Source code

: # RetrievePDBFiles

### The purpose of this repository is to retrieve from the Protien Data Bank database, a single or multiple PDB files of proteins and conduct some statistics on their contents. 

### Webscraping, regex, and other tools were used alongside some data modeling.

---

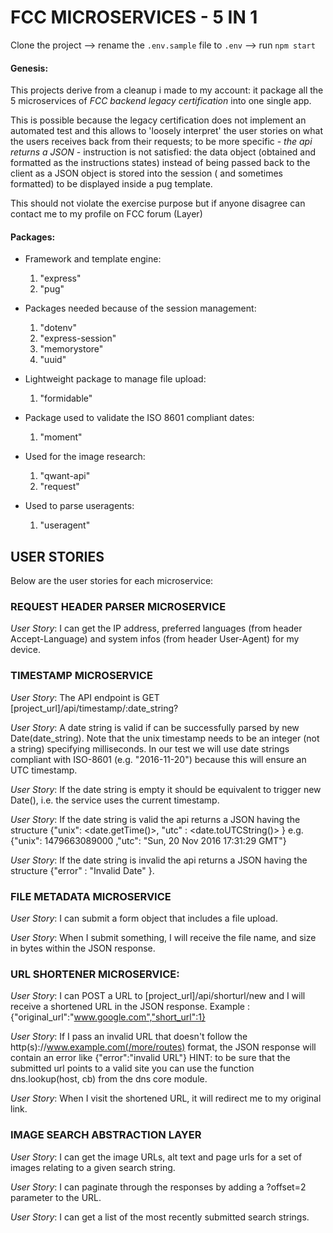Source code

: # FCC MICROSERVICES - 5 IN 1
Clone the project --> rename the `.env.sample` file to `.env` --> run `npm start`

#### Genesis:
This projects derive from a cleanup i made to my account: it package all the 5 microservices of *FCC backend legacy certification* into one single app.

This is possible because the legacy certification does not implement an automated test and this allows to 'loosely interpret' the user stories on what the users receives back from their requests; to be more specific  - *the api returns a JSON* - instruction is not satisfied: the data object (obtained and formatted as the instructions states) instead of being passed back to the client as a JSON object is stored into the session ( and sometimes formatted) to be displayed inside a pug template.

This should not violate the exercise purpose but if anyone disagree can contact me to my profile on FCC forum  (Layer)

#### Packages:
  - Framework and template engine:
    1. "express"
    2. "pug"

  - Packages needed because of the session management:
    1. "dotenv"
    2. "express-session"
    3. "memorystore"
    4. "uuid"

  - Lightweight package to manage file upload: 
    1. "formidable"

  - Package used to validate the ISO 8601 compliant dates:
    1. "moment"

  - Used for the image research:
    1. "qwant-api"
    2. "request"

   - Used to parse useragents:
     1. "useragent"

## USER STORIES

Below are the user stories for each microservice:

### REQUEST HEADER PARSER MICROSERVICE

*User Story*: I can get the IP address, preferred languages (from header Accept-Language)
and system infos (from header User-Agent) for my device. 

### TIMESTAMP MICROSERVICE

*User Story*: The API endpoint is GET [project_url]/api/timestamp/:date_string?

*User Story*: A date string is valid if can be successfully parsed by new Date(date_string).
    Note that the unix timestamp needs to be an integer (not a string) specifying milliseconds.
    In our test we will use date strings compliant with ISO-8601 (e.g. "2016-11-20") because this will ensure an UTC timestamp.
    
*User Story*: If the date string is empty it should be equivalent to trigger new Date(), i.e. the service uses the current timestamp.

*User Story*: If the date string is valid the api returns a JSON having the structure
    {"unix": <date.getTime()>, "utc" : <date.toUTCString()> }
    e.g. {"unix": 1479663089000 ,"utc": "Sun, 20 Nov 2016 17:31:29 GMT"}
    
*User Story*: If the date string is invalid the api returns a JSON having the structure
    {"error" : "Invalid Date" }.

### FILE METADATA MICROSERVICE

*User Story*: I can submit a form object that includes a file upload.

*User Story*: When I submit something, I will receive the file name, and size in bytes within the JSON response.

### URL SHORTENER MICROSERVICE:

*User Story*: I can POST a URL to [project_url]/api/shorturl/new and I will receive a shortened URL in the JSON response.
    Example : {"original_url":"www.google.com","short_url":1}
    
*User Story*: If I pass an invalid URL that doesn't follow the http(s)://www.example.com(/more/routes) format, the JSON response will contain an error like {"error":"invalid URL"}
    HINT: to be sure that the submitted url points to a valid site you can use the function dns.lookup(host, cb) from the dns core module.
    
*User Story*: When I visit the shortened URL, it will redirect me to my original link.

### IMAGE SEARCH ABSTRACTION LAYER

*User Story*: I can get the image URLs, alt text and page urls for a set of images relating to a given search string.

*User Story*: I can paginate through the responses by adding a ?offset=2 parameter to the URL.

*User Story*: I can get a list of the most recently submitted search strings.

...

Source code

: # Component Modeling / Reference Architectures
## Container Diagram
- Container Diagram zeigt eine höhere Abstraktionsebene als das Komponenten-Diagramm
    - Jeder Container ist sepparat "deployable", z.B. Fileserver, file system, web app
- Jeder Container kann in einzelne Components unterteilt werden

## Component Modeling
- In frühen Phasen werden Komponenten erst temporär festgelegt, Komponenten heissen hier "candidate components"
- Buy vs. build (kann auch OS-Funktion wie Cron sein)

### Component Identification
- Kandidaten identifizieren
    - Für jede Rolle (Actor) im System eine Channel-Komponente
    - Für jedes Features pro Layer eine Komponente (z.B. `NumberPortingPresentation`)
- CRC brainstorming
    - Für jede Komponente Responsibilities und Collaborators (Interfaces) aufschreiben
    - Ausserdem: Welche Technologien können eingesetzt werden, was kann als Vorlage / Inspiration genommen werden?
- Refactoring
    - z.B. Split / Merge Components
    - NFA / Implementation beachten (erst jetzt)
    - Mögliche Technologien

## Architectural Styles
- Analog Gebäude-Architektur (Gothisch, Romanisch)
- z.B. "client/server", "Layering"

## Work task
Using the records above, copy every line that has the word "session" in it.

## Written answer
This is possible because the legacy certification does not implement an automated test and this allows to 'loosely interpret' the user stories on what the users receives back from their requests; to be more specific  - *the api returns a JSON* - instruction is not satisfied: the data object (obtained and formatted as the instructions states) instead of being passed back to the client as a JSON object is stored into the session ( and sometimes formatted) to be displayed inside a pug template.
  - Packages needed because of the session management:
    2. "express-session"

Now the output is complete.